Accelerated BSN programs in Washington?
- 0Apr 10, '10 by waRN_:)Hi, I just wanted to know if anyone has heard of or knows of any accelerated BSN programs in either Washington or Oregon? I cannot find anything! I have a BA and just completed my NAC certificate, I am taking all the pre-reqs for entrance into a community college LPN or RN program, but I've read on here (and through personal experience) that they are much more competitive to get into especially if you already have a BA in something. I currently have a 3.7, and am hoping to apply to some schools right away. Also, does anyone know if the TEAS test is required for all schools here? Do you need to take it before admissions? Thanks!

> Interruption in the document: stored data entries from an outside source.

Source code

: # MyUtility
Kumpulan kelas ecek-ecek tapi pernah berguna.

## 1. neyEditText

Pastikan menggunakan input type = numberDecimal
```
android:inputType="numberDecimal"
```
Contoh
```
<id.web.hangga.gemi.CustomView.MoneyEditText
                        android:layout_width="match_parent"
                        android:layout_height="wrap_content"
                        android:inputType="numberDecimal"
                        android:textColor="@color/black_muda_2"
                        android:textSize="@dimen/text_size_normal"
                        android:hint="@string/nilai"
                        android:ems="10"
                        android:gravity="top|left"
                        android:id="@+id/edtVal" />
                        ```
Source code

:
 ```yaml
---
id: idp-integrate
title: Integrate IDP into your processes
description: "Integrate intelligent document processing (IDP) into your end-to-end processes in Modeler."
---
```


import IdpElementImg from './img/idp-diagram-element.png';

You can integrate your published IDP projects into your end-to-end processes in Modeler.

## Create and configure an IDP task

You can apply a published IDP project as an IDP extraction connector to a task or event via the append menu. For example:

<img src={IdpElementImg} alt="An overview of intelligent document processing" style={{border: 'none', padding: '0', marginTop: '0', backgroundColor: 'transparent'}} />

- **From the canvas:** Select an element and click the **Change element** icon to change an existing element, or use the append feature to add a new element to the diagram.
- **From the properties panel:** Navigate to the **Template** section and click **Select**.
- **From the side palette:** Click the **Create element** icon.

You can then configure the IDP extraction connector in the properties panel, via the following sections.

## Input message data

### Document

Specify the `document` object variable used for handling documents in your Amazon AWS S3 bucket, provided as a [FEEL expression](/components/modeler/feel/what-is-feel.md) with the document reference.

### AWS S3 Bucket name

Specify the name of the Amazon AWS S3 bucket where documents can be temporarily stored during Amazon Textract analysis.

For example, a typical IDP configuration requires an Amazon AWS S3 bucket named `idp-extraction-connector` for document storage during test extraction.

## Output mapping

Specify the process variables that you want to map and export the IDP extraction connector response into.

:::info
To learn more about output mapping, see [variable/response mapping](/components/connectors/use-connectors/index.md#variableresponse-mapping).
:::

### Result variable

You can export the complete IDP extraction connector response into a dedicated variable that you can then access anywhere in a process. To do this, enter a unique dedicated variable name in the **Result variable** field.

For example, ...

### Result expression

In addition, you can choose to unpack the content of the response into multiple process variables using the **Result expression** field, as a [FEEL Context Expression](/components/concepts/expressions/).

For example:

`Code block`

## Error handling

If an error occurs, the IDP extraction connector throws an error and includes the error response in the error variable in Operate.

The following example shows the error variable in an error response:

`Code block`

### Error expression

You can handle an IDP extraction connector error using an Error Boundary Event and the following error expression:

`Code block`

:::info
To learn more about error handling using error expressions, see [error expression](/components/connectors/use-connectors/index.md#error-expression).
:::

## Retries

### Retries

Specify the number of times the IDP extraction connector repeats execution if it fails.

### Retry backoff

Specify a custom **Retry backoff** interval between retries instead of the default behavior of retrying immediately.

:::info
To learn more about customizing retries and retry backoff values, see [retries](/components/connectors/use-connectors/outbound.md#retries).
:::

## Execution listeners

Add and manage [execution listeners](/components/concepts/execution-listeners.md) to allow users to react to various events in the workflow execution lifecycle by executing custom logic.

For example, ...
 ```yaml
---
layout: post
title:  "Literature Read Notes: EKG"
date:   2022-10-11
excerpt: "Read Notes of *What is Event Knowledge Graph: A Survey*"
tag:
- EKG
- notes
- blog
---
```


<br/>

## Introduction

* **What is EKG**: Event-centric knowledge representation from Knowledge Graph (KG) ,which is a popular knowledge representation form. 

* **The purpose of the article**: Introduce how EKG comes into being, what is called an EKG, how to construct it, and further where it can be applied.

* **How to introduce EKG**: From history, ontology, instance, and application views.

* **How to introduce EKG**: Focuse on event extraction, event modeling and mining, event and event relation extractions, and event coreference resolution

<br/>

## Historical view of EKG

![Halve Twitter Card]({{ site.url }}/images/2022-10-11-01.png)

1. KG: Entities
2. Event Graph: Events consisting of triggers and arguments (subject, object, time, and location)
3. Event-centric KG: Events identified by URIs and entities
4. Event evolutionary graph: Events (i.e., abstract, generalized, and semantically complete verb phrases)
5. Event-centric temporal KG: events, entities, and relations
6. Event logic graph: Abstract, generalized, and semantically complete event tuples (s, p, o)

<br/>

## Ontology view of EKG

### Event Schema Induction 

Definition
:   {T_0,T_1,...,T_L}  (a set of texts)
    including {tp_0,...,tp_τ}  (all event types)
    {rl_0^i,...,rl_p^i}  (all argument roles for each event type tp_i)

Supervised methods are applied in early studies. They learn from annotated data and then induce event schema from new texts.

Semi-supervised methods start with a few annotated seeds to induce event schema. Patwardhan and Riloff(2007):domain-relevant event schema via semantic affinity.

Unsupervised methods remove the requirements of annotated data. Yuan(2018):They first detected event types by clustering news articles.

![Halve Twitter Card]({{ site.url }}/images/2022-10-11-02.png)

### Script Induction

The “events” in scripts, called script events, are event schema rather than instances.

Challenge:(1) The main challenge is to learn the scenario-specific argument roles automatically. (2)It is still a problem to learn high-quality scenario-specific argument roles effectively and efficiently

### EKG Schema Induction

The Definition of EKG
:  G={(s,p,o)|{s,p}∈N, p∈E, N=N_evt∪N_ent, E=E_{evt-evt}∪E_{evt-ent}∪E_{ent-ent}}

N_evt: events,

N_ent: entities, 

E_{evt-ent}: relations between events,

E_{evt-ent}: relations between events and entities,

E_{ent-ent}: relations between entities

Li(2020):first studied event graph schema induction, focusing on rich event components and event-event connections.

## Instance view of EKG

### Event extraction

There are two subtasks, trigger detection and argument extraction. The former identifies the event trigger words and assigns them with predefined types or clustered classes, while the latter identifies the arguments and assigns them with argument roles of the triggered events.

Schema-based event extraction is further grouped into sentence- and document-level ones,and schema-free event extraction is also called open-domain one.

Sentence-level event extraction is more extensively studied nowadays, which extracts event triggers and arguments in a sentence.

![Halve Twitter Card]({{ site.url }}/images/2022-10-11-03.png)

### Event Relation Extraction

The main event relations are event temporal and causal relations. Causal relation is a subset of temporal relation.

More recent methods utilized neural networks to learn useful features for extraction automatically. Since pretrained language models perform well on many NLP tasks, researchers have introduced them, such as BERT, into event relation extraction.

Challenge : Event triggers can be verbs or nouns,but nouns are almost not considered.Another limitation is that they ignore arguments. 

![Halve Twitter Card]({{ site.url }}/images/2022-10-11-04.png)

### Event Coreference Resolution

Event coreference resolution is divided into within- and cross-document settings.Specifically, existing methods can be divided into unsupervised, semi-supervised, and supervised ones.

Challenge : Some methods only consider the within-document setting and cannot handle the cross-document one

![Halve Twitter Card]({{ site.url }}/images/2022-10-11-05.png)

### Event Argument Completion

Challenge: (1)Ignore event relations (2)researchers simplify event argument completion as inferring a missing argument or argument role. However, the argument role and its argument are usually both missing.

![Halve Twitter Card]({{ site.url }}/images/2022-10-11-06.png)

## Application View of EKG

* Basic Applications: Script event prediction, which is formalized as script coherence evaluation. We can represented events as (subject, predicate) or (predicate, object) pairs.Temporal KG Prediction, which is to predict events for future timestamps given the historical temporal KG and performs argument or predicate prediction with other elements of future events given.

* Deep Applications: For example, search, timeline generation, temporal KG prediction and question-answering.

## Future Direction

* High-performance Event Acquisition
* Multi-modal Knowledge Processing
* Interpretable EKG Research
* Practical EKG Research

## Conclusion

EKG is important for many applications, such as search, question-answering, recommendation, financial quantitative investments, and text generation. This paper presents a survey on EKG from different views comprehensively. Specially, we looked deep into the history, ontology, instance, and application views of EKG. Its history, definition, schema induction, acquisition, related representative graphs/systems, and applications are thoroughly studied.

- 0Apr 11, '10 by j450nYeah, UW just started their ABSN and admitted only 16 people. I think next year, they said they would increase the number of spots because they're putting their GEPN program on hold. It doesn't require the TEAS, but it does call for 3 letters of rec, direct patient-care experience, completion of at least 4 science prereqs, and a personal statement.
I think the app is available late August, and due in October. If accepted, you don't start til the following June and it's 5 consecutive quarters...so about 15 months. The cost is a tad bit steep. I think it's about $8800ish per quarter.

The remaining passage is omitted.